Make God your goal, and it’s difficult to choose poorly.
He landed in another small town, this one in Illinois. Here the Rock River takes an unusually large bend to the north and west before turning south and then resuming its southwestern course towards the Mississippi. The town was called Grand Detour. In this recently founded village there was plenty of work to be done and few tradesmen to do it, so John thrived. The best, however, was yet to come.
Farmers in the Midwest were finding it difficult to cultivate the soil there, which was thicker, stickier, and more tangled with roots than was the sandy soils of the northeast. A farmer would have to stop often to clear clumps of soil from his plow, which was still made of coarse material, either wood or cast iron.
In his trade as a blacksmith, John found himself repairing the same overmatched plows again and again and thought there must be a better way. He believed that polished steel was the answer, and in 1837, after experimenting with several shapes and designs, John Deere invented the self-scouring steel plow that came to be known as the “plow that broke the plains.” It was such a hit that he sold his shop in Grand Detour and opened a factory in Moline, IL, where the Rock River flows into the Mississippi. There he had better access to steel and transportation, and by 1855—18 years later—he was producing 1000 plows a year.
However things may have gone had John Deere had stayed in college, it would likely have meant that there would not be green and yellow tractors all over the Midwest with his name on them. The path for success is different for every individual, and much of the difference lies in how you define “success.”

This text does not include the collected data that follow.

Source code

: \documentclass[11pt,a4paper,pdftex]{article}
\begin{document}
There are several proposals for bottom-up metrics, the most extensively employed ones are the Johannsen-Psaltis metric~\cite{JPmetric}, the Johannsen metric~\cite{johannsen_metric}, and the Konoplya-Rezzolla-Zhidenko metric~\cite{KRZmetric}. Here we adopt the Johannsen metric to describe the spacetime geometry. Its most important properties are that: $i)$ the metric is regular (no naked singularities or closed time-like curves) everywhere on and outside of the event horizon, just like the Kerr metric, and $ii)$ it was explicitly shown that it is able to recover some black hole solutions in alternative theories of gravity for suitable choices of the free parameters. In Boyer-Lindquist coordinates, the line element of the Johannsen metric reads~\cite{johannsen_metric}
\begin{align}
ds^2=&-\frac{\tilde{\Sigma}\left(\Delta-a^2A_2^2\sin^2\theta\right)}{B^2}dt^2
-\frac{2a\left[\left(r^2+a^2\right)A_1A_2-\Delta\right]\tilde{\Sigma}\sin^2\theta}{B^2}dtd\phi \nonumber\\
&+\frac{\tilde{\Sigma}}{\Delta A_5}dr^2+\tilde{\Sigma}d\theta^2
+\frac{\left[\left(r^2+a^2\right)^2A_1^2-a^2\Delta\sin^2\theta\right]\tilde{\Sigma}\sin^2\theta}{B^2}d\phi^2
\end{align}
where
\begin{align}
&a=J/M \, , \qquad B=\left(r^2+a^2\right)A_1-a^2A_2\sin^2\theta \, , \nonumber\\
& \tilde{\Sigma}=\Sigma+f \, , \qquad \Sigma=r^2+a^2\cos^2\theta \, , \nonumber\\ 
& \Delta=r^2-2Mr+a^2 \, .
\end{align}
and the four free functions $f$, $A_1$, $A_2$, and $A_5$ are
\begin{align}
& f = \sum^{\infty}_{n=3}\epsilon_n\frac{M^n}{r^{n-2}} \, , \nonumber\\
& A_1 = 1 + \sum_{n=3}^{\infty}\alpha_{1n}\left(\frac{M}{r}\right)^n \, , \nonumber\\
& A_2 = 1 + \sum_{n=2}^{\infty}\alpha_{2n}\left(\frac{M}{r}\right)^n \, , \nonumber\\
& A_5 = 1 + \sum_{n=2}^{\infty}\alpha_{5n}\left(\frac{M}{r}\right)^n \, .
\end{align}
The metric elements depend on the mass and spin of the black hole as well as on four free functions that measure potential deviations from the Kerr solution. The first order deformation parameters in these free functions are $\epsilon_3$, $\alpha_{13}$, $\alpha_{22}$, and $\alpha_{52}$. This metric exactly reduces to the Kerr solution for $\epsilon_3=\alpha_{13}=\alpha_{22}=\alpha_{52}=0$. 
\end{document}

Deere and his wife had nine children. His choices were guided by his desire to provide for them, and in the process he built an international manufacturing concern recognized the world over. I don’t think that he’d have had that kind of success in business if business alone had been his guiding desire. Though he likely hoped for financial security when he left school to become a blacksmith, he couldn’t possibly have dreamed that when he leapt into the unknown in a new place that he’d build the kind of national icon that he did. But because he made the best decision that he could, based on what he knew at the time, and was open to trying new places and new ideas, he has left a legacy that has lasted for five generations.
Whatever course you choose in life, be confident in your choice if it is carefully considered and your goal is noble and aligned with your values. By doing so any choice can be a good one. But do your homework first, because you can’t dance until you whet the plow.
LET US PRAY
Lord, You often come to us in ways that we least expect. You are the Lord of circumstances, people, and possibilities that we could never expect. When problems mount and we wonder how we are going to make it, You give us a thought that turns out to be the key to unlock the solution. When we stumble upon and answer to a problem, we find that it was You who guided us at the fork in the road. We belong to You and You are in charge, You have not given up on us, You have plans for us. Thank you for the confidence that You will use everything that happens today and always for Your glory and for our growth, for You, O God are good, and You love mankind, and to You are due glory, honor, and worship, now and forever, and to the ages of ages.